Aim of the exercise | Go through the listing and pick out each line with the word "Declare" in it.

Excerpted data |

————————

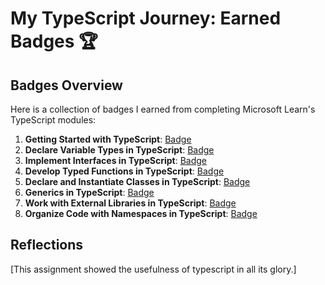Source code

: 
# My TypeScript Journey: Earned Badges 🏆

## Badges Overview

Here is a collection of badges I earned from completing Microsoft Learn's TypeScript modules:

1. **Getting Started with TypeScript**: [Badge](https://learn.microsoft.com/api/achievements/share/ru-ru/65058440/XMQ9A5JY?sharingId=44177983215DB1F2)
2. **Declare Variable Types in TypeScript**: [Badge](https://learn.microsoft.com/api/achievements/share/en-us/65058440/CFXD34K9?sharingId=44177983215DB1F2)
3. **Implement Interfaces in TypeScript**: [Badge](https://learn.microsoft.com/api/achievements/share/en-us/65058440/HA75NSR8?sharingId=44177983215DB1F2)
4. **Develop Typed Functions in TypeScript**: [Badge](https://learn.microsoft.com/api/achievements/share/en-us/65058440/DC9VSVFJ?sharingId=44177983215DB1F2)
5. **Declare and Instantiate Classes in TypeScript**: [Badge](https://learn.microsoft.com/api/achievements/share/en-us/65058440/DC9VSMXJ?sharingId=44177983215DB1F2)
6. **Generics in TypeScript**: [Badge](https://learn.microsoft.com/api/achievements/share/en-us/65058440/KG6ZJVNB?sharingId=44177983215DB1F2)
7. **Work with External Libraries in TypeScript**: [Badge](https://learn.microsoft.com/api/achievements/share/en-us/65058440/KG6ZJMFB?sharingId=44177983215DB1F2)
8. **Organize Code with Namespaces in TypeScript**: [Badge](https://learn.microsoft.com/api/achievements/share/en-us/65058440/ES5RK8KP?sharingId=44177983215DB1F2)

## Reflections

[This assignment showed the usefulness of typescript in all its glory.]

————————

Solution below |
2. **Declare Variable Types in TypeScript**: [Badge](https://learn.microsoft.com/api/achievements/share/en-us/65058440/CFXD34K9?sharingId=44177983215DB1F2)
5. **Declare and Instantiate Classes in TypeScript**: [Badge](https://learn.microsoft.com/api/achievements/share/en-us/65058440/DC9VSMXJ?sharingId=44177983215DB1F2)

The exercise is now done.